39 réponses · Page 2 / 2

Quoi qu'il en soit la réunion de rentrée m'a bien déprimé quand ils ont dit que le mémoire devait faire "entre 60 et 90 pages"…j'aimerais que le mien atteigne 100 voire 120 (surtout pour postuler ailleurs ensuite).

La non-exigence de cette fac me frustre un peu, parfois je regrette un peu de l'avoir choisie malgré les bons cours, j'aurais aimé une université qui me tire davantage vers le haut et donc ait plus d'exigence.

Mais bon, il y a plein d'éléments intéressants tout de même.

Je vais écrire à mon directeur de mémoire prochainement aussi; ils ont dit qu'il fallait éviter de faire son truc tout seul dans son coin, moi j'ai vraiment tendance à faire ça^^

(Merci pour toutes les réponses et la référence à Virginia Woolf 🙂 )
Très sincèrement, je ne pense pas que la longueur ait beaucoup d'importance : ce n'est pas un gage de qualité.
Lorsque j'ai commencé mon mémoire de DEA (ex. master 2 !), mon directeur de recherche de Paris IV m'a donné à lire un mémoire brillant rédigé par l'un de ses étudiants quelques années plus tôt : 40 pages. Et vraiment brillantissime.
Te focaliser sur la longueur ne rend service à personne : ni à toi, ni à tes futurs lecteurs ! 🙂
En voyant maintenant les choses "de l'autre côté", je peux t'assurer que je préfère mille fois qu'un étudiant me rende un mémoire concis et très dense. 🙂
La longueur a de l'importance : une amie (aujourd'hui prof de philo) s'est faite jeter de l'ENS (de Lyon) parce que son mémoire ne faisait que 60 pages (independemment du contenu).
Bonsoir Spartacus

Et une petite bataille avec l'orthographe ?

J'ai fini un M2 et une fois de plus je constate le niveau tragique des étudiants de lettres. A proportion souvent de ce qu'ils se prennent au sérieux, de leur mesquinerie et de leur méchanceté.
inix a écrit :Bonsoir Spartacus

Et une petite bataille avec l'orthographe ?

J'ai fini un M2 et une fois de plus je constate le niveau tragique des étudiants de lettres. A proportion souvent de ce qu'ils se prennent au sérieux, de leur mesquinerie et de leur méchanceté.
Je suis certes un peu fatigué mais je n'ai rien compris à cette intervention…

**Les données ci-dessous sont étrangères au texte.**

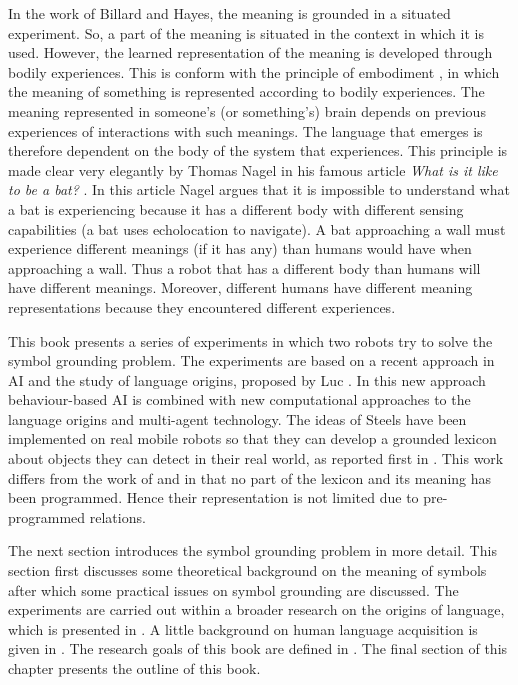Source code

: In the work of Billard and Hayes, the meaning is grounded in a situated experiment. So, a part of the meaning is situated in the context in which it is used. However, the learned representation of the meaning is developed through bodily experiences. This is conform with the principle of {\sc embodiment} \citep{lakoff:1987}, in which the meaning of something is represented according to bodily experiences. The meaning represented in someone's (or something's) brain depends on previous experiences of interactions with such meanings. The language that emerges is therefore dependent on the body of the system that experiences. This principle is made clear very elegantly by Thomas Nagel in his famous article {\em What is it like to be a bat?} \citep{nagel:1974}. In this article Nagel argues that it is impossible to understand what a bat is experiencing because it has a different body with different sensing capabilities (a bat uses echolocation to navigate). A bat approaching a wall must experience different meanings (if it has any) than humans would have when approaching a wall. Thus a robot that has a different body than humans will have different meanings. Moreover, different humans have different meaning representations because they encountered different experiences.

This book presents a series of experiments in which two robots try to solve the symbol grounding problem. The experiments are based on a recent approach in AI and the study of language origins, proposed by Luc \citet{steels:1996a}. In this new approach behaviour-based AI \citep{steelsbrooks:1993} is combined with new computational approaches to the language origins and multi-agent technology. The ideas of Steels have been implemented on real mobile robots so that they can develop a grounded lexicon about objects they can detect in their real world, as reported first in \citealt{steelsvogt:1997}. This work differs from the work of \citet{yancostein} and \citet{billard:1997a} in that no part of the lexicon and its meaning has been programmed. Hence their representation is not limited due to pre-programmed relations.

The next section introduces the symbol grounding problem in more detail. This section first discusses some theoretical background on the meaning of symbols after which some practical issues on symbol grounding are discussed. The experiments are carried out within a broader research on the origins of language, which is presented in . A little background on human language acquisition is given in . The research goals of this book are defined in . The final section of this chapter presents the outline of this book.

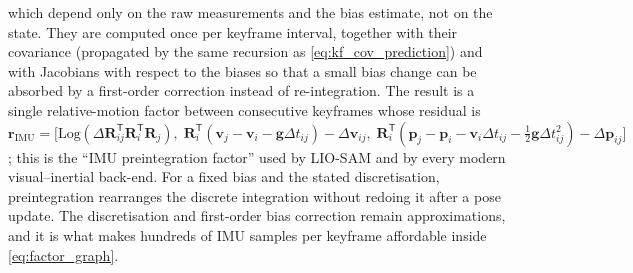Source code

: which depend only on the raw measurements and the bias estimate, not on the state. They are computed once per keyframe interval, together with their covariance (propagated by the same recursion as \eqref{eq:kf_cov_prediction}) and with Jacobians with respect to the biases so that a small bias change can be absorbed by a first-order correction instead of re-integration. The result is a single relative-motion factor between consecutive keyframes whose residual is $\mathbf{r}_{\mathrm{IMU}}=\big[\mathrm{Log}(\Delta\mathbf{R}_{ij}^{\mathsf T}\mathbf{R}_i^{\mathsf T}\mathbf{R}_j),\;\mathbf{R}_i^{\mathsf T}(\mathbf{v}_j-\mathbf{v}_i-\mathbf{g}\Delta t_{ij})-\Delta\mathbf{v}_{ij},\;\mathbf{R}_i^{\mathsf T}(\mathbf{p}_j-\mathbf{p}_i-\mathbf{v}_i\Delta t_{ij}-\tfrac12\mathbf{g}\Delta t_{ij}^{2})-\Delta\mathbf{p}_{ij}\big]$; this is the ``IMU preintegration factor'' used by LIO-SAM \cite{shan2020_liosam} and by every modern visual--inertial back-end. For a fixed bias and the stated discretisation, preintegration rearranges the discrete integration without redoing it after a pose update. The discretisation and first-order bias correction remain approximations, and it is what makes hundreds of IMU samples per keyframe affordable inside \eqref{eq:factor_graph}.

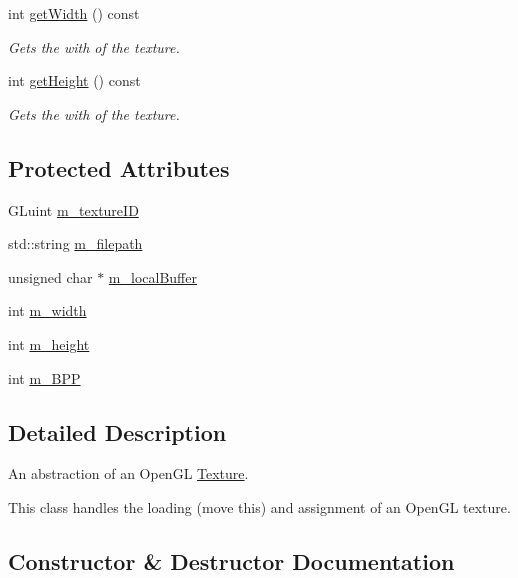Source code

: \begin{DoxyCompactItemize}
int \hyperlink{class_cookie_eng_1_1_resources_1_1_texture_a8f7b83fbbd885d0380100975fe9f5831}{get\+Width} () const
\begin{DoxyCompactList}\small\item\em Gets the with of the texture. \end{DoxyCompactList}\item 
int \hyperlink{class_cookie_eng_1_1_resources_1_1_texture_ac030b164a876de42ad141e9aab422a1c}{get\+Height} () const
\begin{DoxyCompactList}\small\item\em Gets the with of the texture. \end{DoxyCompactList}\end{DoxyCompactItemize}
\subsection*{Protected Attributes}
\begin{DoxyCompactItemize}
\item 
G\+Luint \hyperlink{class_cookie_eng_1_1_resources_1_1_texture_af0b6161b941846749407ba504e68ef5a}{m\+\_\+texture\+ID}
\item 
std\+::string \hyperlink{class_cookie_eng_1_1_resources_1_1_texture_ae67553523fd6d4c29ec23ef180d18bd8}{m\+\_\+filepath}
\item 
unsigned char $\ast$ \hyperlink{class_cookie_eng_1_1_resources_1_1_texture_ab52f89f4a8a5dc91e2581e53857036bf}{m\+\_\+local\+Buffer}
\item 
int \hyperlink{class_cookie_eng_1_1_resources_1_1_texture_ab7a7ce9f87006faa0e921084b0885ce8}{m\+\_\+width}
\item 
int \hyperlink{class_cookie_eng_1_1_resources_1_1_texture_a27412b3f96850a2fa4aabde00741cac5}{m\+\_\+height}
\item 
int \hyperlink{class_cookie_eng_1_1_resources_1_1_texture_ac873fd6475f9059603f79e389089ad48}{m\+\_\+\+B\+PP}
\end{DoxyCompactItemize}


\subsection{Detailed Description}
An abstraction of an Open\+GL \hyperlink{class_cookie_eng_1_1_resources_1_1_texture}{Texture}. 

This class handles the loading (move this) and assignment of an Open\+GL texture. 

\subsection{Constructor \& Destructor Documentation}
\mbox{\label{class_cookie_eng_1_1_resources_1_1_texture_ae7d09944ac0d60a971de919b2fd7108d}} 
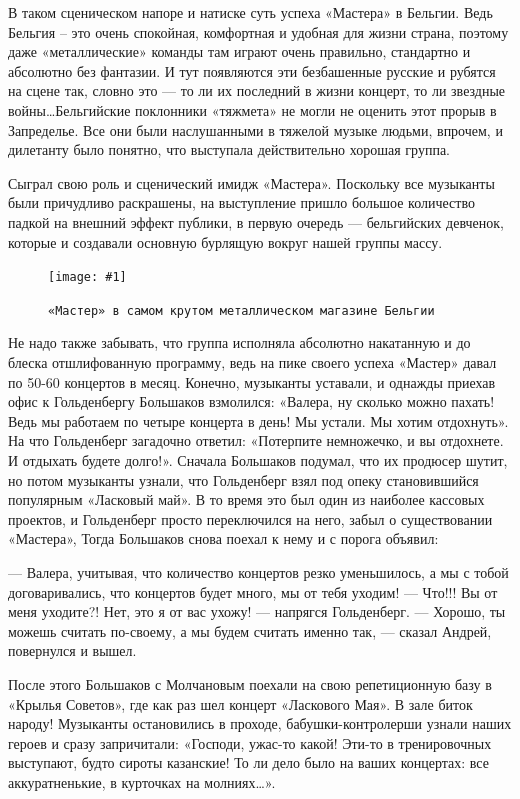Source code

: \documentclass[10pt, twoside]{book}
\newcommand{\myincludegraphics}[1]{\texttt{[image: \#1]}}
\begin{document}
В таком сценическом напоре и натиске суть успеха «Мастера» в Бельгии. Ведь Бельгия – это очень спокойная, комфортная и
удобная для жизни страна, поэтому даже «металлические» команды там играют очень правильно, стандартно и абсолютно без
фантазии. И тут появляются эти безбашенные русские и рубятся на сцене так, словно это — то ли их последний в жизни
концерт, то ли звездные войны\ldots Бельгийские поклонники «тяжмета» не могли не оценить этот прорыв в Запределье. Все
они были наслушанными в тяжелой музыке людьми, впрочем, и дилетанту было понятно, что выступала действительно хорошая
группа.

Сыграл свою роль и сценический имидж «Мастера». Поскольку все музыканты были причудливо раскрашены, на выступление
пришло большое количество падкой на внешний эффект публики, в первую очередь — бельгийских девченок, которые и создавали
основную бурлящую вокруг нашей группы массу.

\begin{figure}[h]
    \centering
    \myincludegraphics{Image24}
    \caption{\texttt{«Мастер» в самом крутом металлическом магазине Бельгии}}
\end{figure}

Не надо также забывать, что группа исполняла абсолютно накатанную и до блеска отшлифованную программу, ведь на пике
своего успеха «Мастер» давал по 50-60 концертов в месяц. Конечно, музыканты уставали, и однажды приехав офис к
Гольденбергу Большаков взмолился: «Валера, ну сколько можно пахать! Ведь мы работаем по четыре концерта в день! Мы
устали. Мы хотим отдохнуть». На что Гольденберг загадочно ответил: «Потерпите немножечко, и вы отдохнете. И отдыхать
будете долго!». Сначала Большаков подумал, что их продюсер шутит, но потом музыканты узнали, что Гольденберг взял под
опеку становившийся популярным «Ласковый май». В то время это был один из наиболее кассовых проектов, и Гольденберг
просто переключился на него, забыл о существовании «Мастера», Тогда Большаков снова поехал к нему и с порога объявил:

— Валера, учитывая, что количество концертов резко уменьшилось, а мы с тобой договаривались, что концертов будет много,
мы от тебя уходим!
— Что!!! Вы от меня уходите?! Нет, это я от вас ухожу! — напрягся Гольденберг.
— Хорошо, ты можешь считать по-своему, а мы будем считать именно так, — сказал Андрей, повернулся и вышел.

После этого Большаков с Молчановым поехали на свою репетиционную базу в «Крылья Советов», где как раз шел концерт
«Ласкового Мая». В зале биток народу! Музыканты остановились в проходе, бабушки-контролерши узнали наших героев и сразу
запричитали: «Господи, ужас-то какой! Эти-то в тренировочных выступают, будто сироты казанские! То ли дело было на ваших
концертах: все аккуратненькие, в курточках на молниях\ldots».
\end{document}

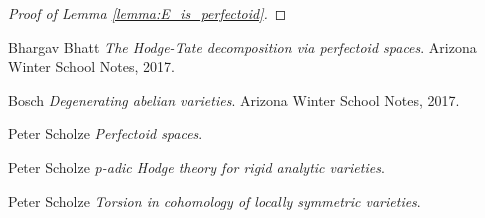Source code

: \documentclass[11pt,oneside]{amsart}
\theoremstyle{theorem}
\theoremstyle{definition}
\theoremstyle{remark}
\begin{document}
\begin{proof}[Proof of Lemma \ref{lemma:E_is_perfectoid}]

\end{proof} 


































































































\newpage



\begin{thebibliography}{9}

Bhargav Bhatt
\textit{The Hodge-Tate decomposition via perfectoid spaces}. 
Arizona Winter School Notes, 2017.

Bosch
\textit{Degenerating abelian varieties}. 
Arizona Winter School Notes, 2017.

Peter Scholze
\textit{Perfectoid spaces}. 


Peter Scholze
\textit{p-adic Hodge theory for rigid analytic varieties}. 

Peter Scholze
\textit{Torsion in cohomology of locally symmetric varieties}.




\end{thebibliography}


 
\end{document}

1) il n'y a pas une seule faute dans mes interventions (je viens de vérifier).

2) Tu as finis un M2, et alors?

3) Méchanceté? Mesquinerie?…Où ça?

4) Le niveau tragique des étudiants en lettres…euh, tu viens balancer ton constat avec de grands airs et ce sont les autres qui se prennent au sérieux…lol.

Bonne nuit!
Merci de l'illustrer encore pour les autres… 😀
Merci d'arrêter de poster des messages qui n'apportent rien du tout.

C'est triste d'avoir fait son M2 et n'avoir rien d'autre à faire que provoquer sur un forum, ça a pas du t'amener à grand chose en tout cas!
Très sincèrement, je ne pense pas que la longueur ait beaucoup d'importance : ce n'est pas un gage de qualité.
Ce qui compte avant tout, bien sûr, c'est la qualité de la recherche, un traitement profond (autant qu'il est possible pour un mémoire de master - mais au fond, ce qui distingue les meilleurs mémoires, c'est qu'ils vont plus loin, évidemment, que ce qui est simplement attendu) du sujet, une rédaction précise et agréable.
Selon la discipline, selon le type de sujet et selon le sujet lui-même, on attend une certaine longueur moyenne et l'on attend aussi un "investissement" moyen. Je suppose qu'il faut discuter avec le directeur de la longueur (s'il y a de la matière, s'opposera-t-il à un mémoire plus long ? On peut en douter.).
La non-exigence de cette fac me frustre un peu, parfois je regrette un peu de l'avoir choisie malgré les bons cours, j'aurais aimé une université qui me tire davantage vers le haut et donc ait plus d'exigence.
Mais en ce qui concerne le temps, les efforts investis, évidemment, il faut faire le maximum (sans se bloquer en voyant trop haut par rapport aux possibilités, notamment le temps). On voit bien que tu te motives ; tu es donc sur la bonne voie. Peut-être l'exigence n'est-elle pas perceptible, mais au fond, la réalité reste celle d'une certaine concurrence entre les étudiants, le mémoire et le master 2 étant la clé de la suite, notamment du doctorat. Bon, il faut que cette idée reste en tête, pas pour ralentir ou intimider, mais pour aider à aller au-delà des moments de découragement ou de distraction.
Et puis ne pas oublier d'avoir des échanges avec le directeur, qui, au-delà des conseils, indications, corrections, peut donner confiance en soi et dépasser certains blocages. Savoir quel était l'avis de ma directrice sur la première partie de mon mémoire m'a donné l'élan nécessaire pour passer à la suite avec plus de facilité.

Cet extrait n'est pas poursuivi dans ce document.